Effect of knockdown of the NMD component Smg-1 or Smg-7 on membrane transporter expression. NS, non-silencing. (A) Western blot analysis for NMD components. Smg-1 or Smg-7 siRNA−transfected cells were analyzed using the indicated antibody probes. Cropped blots are shown; all gels were run under the same experimental conditions. (B,C) RT-qPCR analysis of Snhg1 (B) or Atf4 (C) mRNA. Total RNA was extracted from untreated cells or following treatment with 0.3 μg/ml TPG for 16 h. The histogram depicts each mRNA normalized to Actb mRNA, represented as the fold increase over non-pretreated NS transfectants. Values shown are the means ± SE of 3 separate experiments. ***Significantly different from TPG-untreated cells by a one-way ANOVA (here p < 0.001). ^###Significantly different from TPG-treated NS siRNA-transfectants by a one-way Welch’s t-test (here p < 0.001). (D) Western blots of C2C12-DMPK160 cells transfected with NS, Smg-1, or Smg-7 siRNA were analyzed using the indicated antibody probes.

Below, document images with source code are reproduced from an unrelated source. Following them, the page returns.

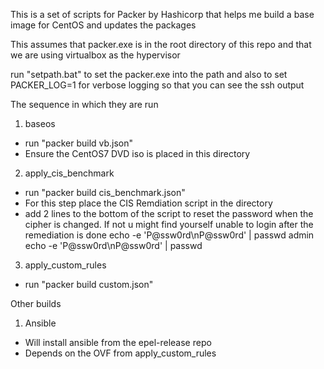 This is a set of scripts for Packer by Hashicorp that helps me build a base image for CentOS and updates the packages

This assumes that packer.exe is in the root directory of this repo and that we are using virtualbox as the hypervisor

run "setpath.bat" to set the packer.exe into the path and also to set PACKER_LOG=1 for verbose logging so that you can see the ssh output


The sequence in which they are run
1. baseos
- run "packer build vb.json"
- Ensure the CentOS7 DVD iso is placed in this directory
2. apply_cis_benchmark
- run "packer build cis_benchmark.json"
- For this step place the CIS Remdiation script in the directory 
- add 2 lines to the bottom of the script to reset the password when the cipher is changed. If not u might find yourself unable to login after the remediation is done
echo -e 'P@ssw0rd\nP@ssw0rd' | passwd admin
echo -e 'P@ssw0rd\nP@ssw0rd' | passwd
3. apply_custom_rules
- run "packer build custom.json"

Other builds
1. Ansible
- Will install ansible from the epel-release repo
- Depends on the OVF from apply_custom_rules

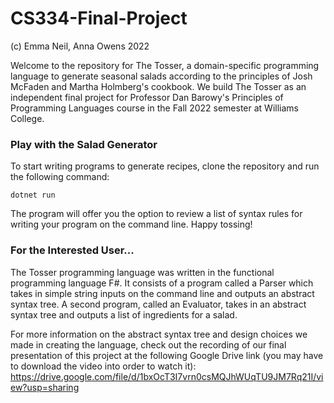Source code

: # CS334-Final-Project

(c) Emma Neil, Anna Owens 2022

Welcome to the repository for The Tosser, a domain-specific programming language to generate seasonal salads according to the principles of Josh McFaden and Martha Holmberg's cookbook. We build The Tosser as an independent final project for Professor Dan Barowy's Principles of Programming Languages course in the Fall 2022 semester at Williams College.

### Play with the Salad Generator ###
To start writing programs to generate recipes, clone the repository and run the following command:

`dotnet run`

The program will offer you the option to review a list of syntax rules for writing your program on the command line. Happy tossing!

### For the Interested User... ###
The Tosser programming language was written in the functional programming language F#. It consists of a program called a Parser which takes in simple string inputs on the command line and outputs an abstract syntax tree. A second program, called an Evaluator, takes in an abstract syntax tree and outputs a list of ingredients for a salad. 

For more information on the abstract syntax tree and design choices we made in creating the language, check out the recording of our final presentation of this project at the following Google Drive link (you may have to download the video into order to watch it): https://drive.google.com/file/d/1bxOcT3I7vrn0csMQJhWUqTU9JM7Rq21I/view?usp=sharing
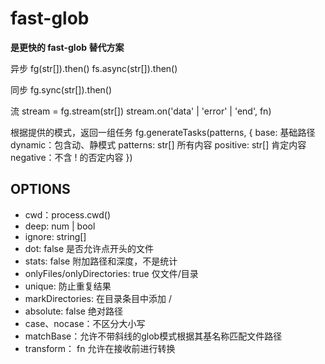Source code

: # fast-glob
**是更快的 fast-glob 替代方案**

异步
fg(str[]).then()
fs.async(str[]).then()

同步
fg.sync(str[]).then()

流
stream = fg.stream(str[])
stream.on('data' | 'error' | 'end', fn)

根据提供的模式，返回一组任务
fg.generateTasks(patterns, {
	base: 基础路径
	dynamic：包含动、静模式
	patterns: str[] 所有内容
	positive: str[] 肯定内容
	negative：不含 ! 的否定内容
})

## OPTIONS

- cwd：process.cwd()
- deep: num | bool
- ignore: string[]
- dot: false 是否允许点开头的文件
- stats: false 附加路径和深度，不是统计
- onlyFiles/onlyDirectories: true 仅文件/目录
- unique: 防止重复结果
- markDirectories: 在目录条目中添加 /
- absolute: false 绝对路径
- case、nocase：不区分大小写
- matchBase：允许不带斜线的glob模式根据其基名称匹配文件路径
- transform： fn 允许在接收前进行转换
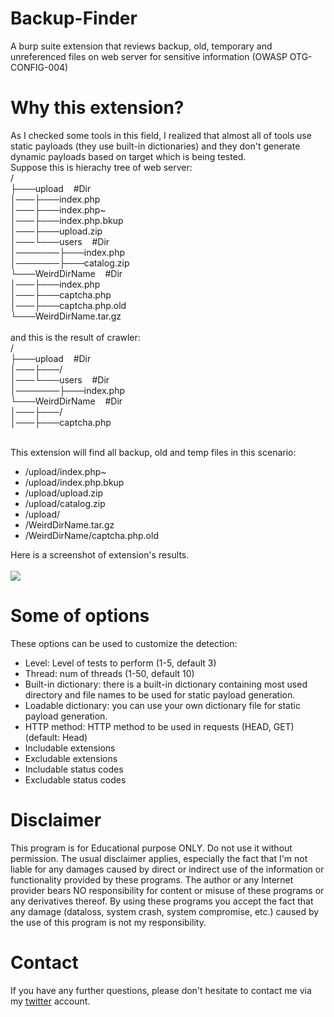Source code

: # Backup-Finder
A burp suite extension that reviews backup, old, temporary and unreferenced files on web server for sensitive information (OWASP OTG-CONFIG-004)


# Why this extension?
As I checked some tools in this field, I realized that almost all of tools use static payloads (they use built-in dictionaries) and they don't generate dynamic payloads based on target which is being tested.</br>
Suppose this is hierachy tree of web server:</br>
/</br>
├───upload&nbsp;&nbsp;&nbsp;&nbsp;#Dir</br>
│───├───index.php</br>
│───├───index.php~</br>
│───├───index.php.bkup</br>
│───├───upload.zip</br>
│───└───users&nbsp;&nbsp;&nbsp;&nbsp;#Dir</br>
│───────├───index.php</br>
│───────├───catalog.zip</br>
└───WeirdDirName&nbsp;&nbsp;&nbsp;&nbsp;#Dir</br>
│───├───index.php</br>
│───├───captcha.php</br>
│───├───captcha.php.old</br>
└───WeirdDirName.tar.gz</br></br>
and this is the result of crawler:</br>
/</br>
├───upload&nbsp;&nbsp;&nbsp;&nbsp;#Dir</br>
│───├───/</br>
│───└───users&nbsp;&nbsp;&nbsp;&nbsp;#Dir</br>
│───────├───index.php</br>
└───WeirdDirName&nbsp;&nbsp;&nbsp;&nbsp;#Dir</br>
│───├───/</br>
│───├───captcha.php</br></br>

This extension will find all backup, old and temp files in this scenario:</br>
* /upload/index.php~
* /upload/index.php.bkup
* /upload/upload.zip
* /upload/catalog.zip
* /upload/
* /WeirdDirName.tar.gz
* /WeirdDirName/captcha.php.old

Here is a screenshot of extension's results.</br></br>
<img src="https://cdn1.imggmi.com/uploads/2018/9/10/e86bc9fdfec3ae10d84dbad11ca21540-full.png">

# Some of options
These options can be used to customize the detection:
* Level: Level of tests to perform (1-5, default 3)
* Thread: num of threads (1-50, default 10)
* Built-in dictionary: there is a built-in dictionary containing most used directory and file names to be used for static payload generation.
* Loadable dictionary: you can use your own dictionary file for static payload generation.
* HTTP method: HTTP method to be used in requests (HEAD, GET)(default: Head)
* Includable extensions
* Excludable extensions
* Includable status codes
* Excludable status codes

# Disclaimer
This program is for Educational purpose ONLY. Do not use it without permission. The usual disclaimer applies, especially the fact that I'm not liable for any damages caused by direct or indirect use of the information or functionality provided by these programs. The author or any Internet provider bears NO responsibility for content or misuse of these programs or any derivatives thereof. By using these programs you accept the fact that any damage (dataloss, system crash, system compromise, etc.) caused by the use of this program is not my responsibility.

# Contact
If you have any further questions, please don't hesitate to contact me via my <a href="https://twitter.com/MoeinFatehi">twitter</a> account.
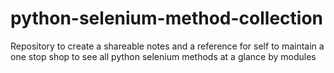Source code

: # python-selenium-method-collection
Repository to create a shareable notes and a reference for self to maintain a one stop shop to see all python selenium methods at a glance by modules
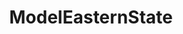 ---
title: ModelEasternState
crosslinks:
- ModelWesternState
- ModelMidwesternState
- ESSC
- ModelSouthernState
- MHOC
- ModelUSPress
- ModelUSGov
- television
- ModelUSHouse
---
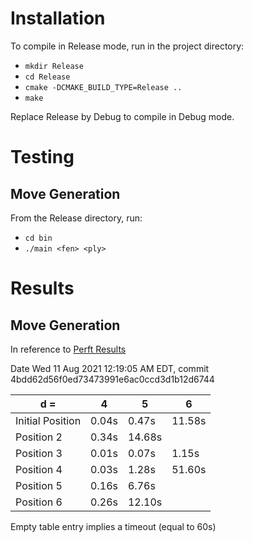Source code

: # Installation
To compile in Release mode, run in the project directory:
* `mkdir Release`
* `cd Release`
* `cmake -DCMAKE_BUILD_TYPE=Release ..`
* `make`

Replace Release by Debug to compile in Debug mode.

# Testing
## Move Generation
From the Release directory, run:
* `cd bin`
* `./main <fen> <ply>`

# Results
## Move Generation
In reference to [Perft Results](https://www.chessprogramming.org/Perft_Results)

Date Wed 11 Aug 2021 12:19:05 AM EDT, commit 4bdd62d56f0ed73473991e6ac0ccd3d1b12d6744

|d = | 4 | 5 | 6 |
|--- |---|---|---|
| Initial Position | 0.04s |0.47s |11.58s |
| Position 2 | 0.34s |14.68s | |
| Position 3 | 0.01s |0.07s |1.15s |
| Position 4 | 0.03s |1.28s |51.60s |
| Position 5 | 0.16s |6.76s | |
| Position 6 | 0.26s |12.10s | |

Empty table entry implies a timeout (equal to 60s)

Cropped blots are shown; all gels were run under the same experimental conditions. (E) Effect of Smg-1 or Smg-7 knockdown on membrane transporter mRNA expression analyzed by RT-qPCR. Total RNA was extracted from untreated cells or treatment with 0.3 μg/ml TPG for 16 h. The histogram depicts the indicated mRNA normalized to Actb mRNA. Values shown are the means ± SE of 4 separate experiments. *^, **^, ***Significantly different from TPG-untreated cells by a one-way ANOVA (*p < 0.05, **p < 0.01, ***p < 0.001). ^{#, ###}Significantly different from TPG-treated NS siRNA-transfectants by a one-way Welch’s t-test (^#p < 0.05, ^###p < 0.001). (F) Western blots for membrane transporters of C2C12-DMPK160 cells transfected with NS, Smg-1, or Smg-7 siRNA were analyzed using the indicated antibody probes. Cropped blots are shown; all gels were run under the same experimental conditions. (G) Effect of Smg-1 or Atf4 knockdown on intracellular Hg content. Cells transfected with NS, Smg-1, or Atf4 siRNA were pretreated with TPG (0.2 μg/ml) for 16 h and then exposed to 0.5 μM MeHg. Cell lysates were prepared 1 h after the exposure to MeHg. Averaged Hg content of NS siRNA-transfectants was regarded as 100%. Values represent the means ± SE (n = 4). ^{##, ###}Significantly different from TPG-treated NS siRNA-transfectants by a one-way Welch’s t-test (^##p < 0.01, ^###p < 0.001).

Figure 8

Summarized membrane transporter upregulation induced by ER stress preconditioning. NMD suppression was related to the upregulation of LAT3 expression and ATF4 accumulation led to upregulated LAT1, SNAT2, and ABCC4 expression. ER stress preconditioning amplified membrane transporter expression most likely through the translation of the upregulated mRNAs caused by ATF4-dependent transcription and NMD suppression.